* _What is needed_: Please transcribe the data below in full, word for word, without the images.

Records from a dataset
------------
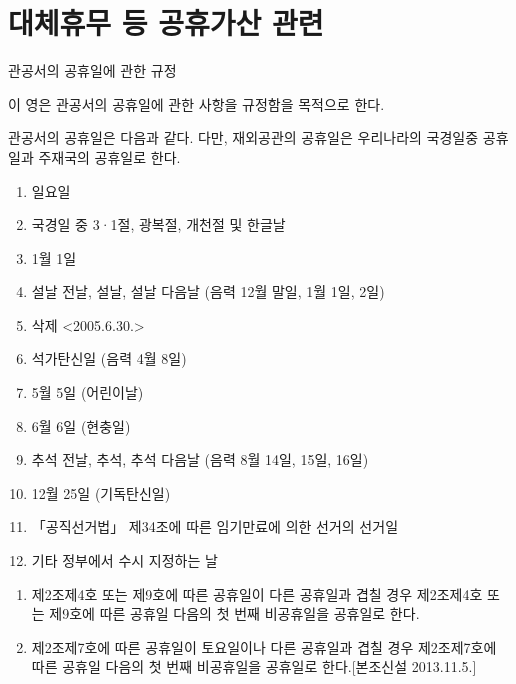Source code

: ﻿\section{대체휴무 등 공휴가산 관련}

\begin{commentbox}{관공서의 공휴일에 관한 규정}
\begin{description}\tightlist
\item[제1조(목적)] 이 영은 관공서의 공휴일에 관한 사항을 규정함을 목적으로 한다.
\item[제2조(공휴일)] 관공서의 공휴일은 다음과 같다. 다만, 재외공관의 공휴일은 우리나라의 국경일중 공휴일과 주재국의 공휴일로 한다.
	\begin{enumerate}[1.]\tightlist
	\item 일요일
	\item 국경일 중 3·1절, 광복절, 개천절 및 한글날
	\item 1월 1일
	\item 설날 전날, 설날, 설날 다음날 (음력 12월 말일, 1월 1일, 2일)
	\item 삭제 <2005.6.30.>
	\item 석가탄신일 (음력 4월 8일)
	\item 5월 5일 (어린이날)
	\item 6월 6일 (현충일)
	\item 추석 전날, 추석, 추석 다음날 (음력 8월 14일, 15일, 16일)
	\item 12월 25일 (기독탄신일)
	\item 「공직선거법」 제34조에 따른 임기만료에 의한 선거의 선거일
	\item 기타 정부에서 수시 지정하는 날
	\end{enumerate}
\item[제3조(대체공휴일)]
	\begin{enumerate}[①]\tightlist
	\item 제2조제4호 또는 제9호에 따른 공휴일이 다른 공휴일과 겹칠 경우 제2조제4호 또는 제9호에 따른 공휴일 다음의 첫 번째 비공휴일을 공휴일로 한다.
	\item 제2조제7호에 따른 공휴일이 토요일이나 다른 공휴일과 겹칠 경우 제2조제7호에 따른 공휴일 다음의 첫 번째 비공휴일을 공휴일로 한다.[본조신설 2013.11.5.]
	\end{enumerate}
\end{description}	
\end{commentbox}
------------
* _Solution to this task_:
Source code

: ﻿\section{대체휴무 등 공휴가산 관련}

\begin{commentbox}{관공서의 공휴일에 관한 규정}
\begin{description}\tightlist
\item[제1조(목적)] 이 영은 관공서의 공휴일에 관한 사항을 규정함을 목적으로 한다.
\item[제2조(공휴일)] 관공서의 공휴일은 다음과 같다. 다만, 재외공관의 공휴일은 우리나라의 국경일중 공휴일과 주재국의 공휴일로 한다.
	\begin{enumerate}[1.]\tightlist
	\item 일요일
	\item 국경일 중 3·1절, 광복절, 개천절 및 한글날
	\item 1월 1일
	\item 설날 전날, 설날, 설날 다음날 (음력 12월 말일, 1월 1일, 2일)
	\item 삭제 <2005.6.30.>
	\item 석가탄신일 (음력 4월 8일)
	\item 5월 5일 (어린이날)
	\item 6월 6일 (현충일)
	\item 추석 전날, 추석, 추석 다음날 (음력 8월 14일, 15일, 16일)
	\item 12월 25일 (기독탄신일)
	\item 「공직선거법」 제34조에 따른 임기만료에 의한 선거의 선거일
	\item 기타 정부에서 수시 지정하는 날
	\end{enumerate}
\item[제3조(대체공휴일)]
	\begin{enumerate}[①]\tightlist
	\item 제2조제4호 또는 제9호에 따른 공휴일이 다른 공휴일과 겹칠 경우 제2조제4호 또는 제9호에 따른 공휴일 다음의 첫 번째 비공휴일을 공휴일로 한다.
	\item 제2조제7호에 따른 공휴일이 토요일이나 다른 공휴일과 겹칠 경우 제2조제7호에 따른 공휴일 다음의 첫 번째 비공휴일을 공휴일로 한다.[본조신설 2013.11.5.]
	\end{enumerate}
\end{description}	
\end{commentbox}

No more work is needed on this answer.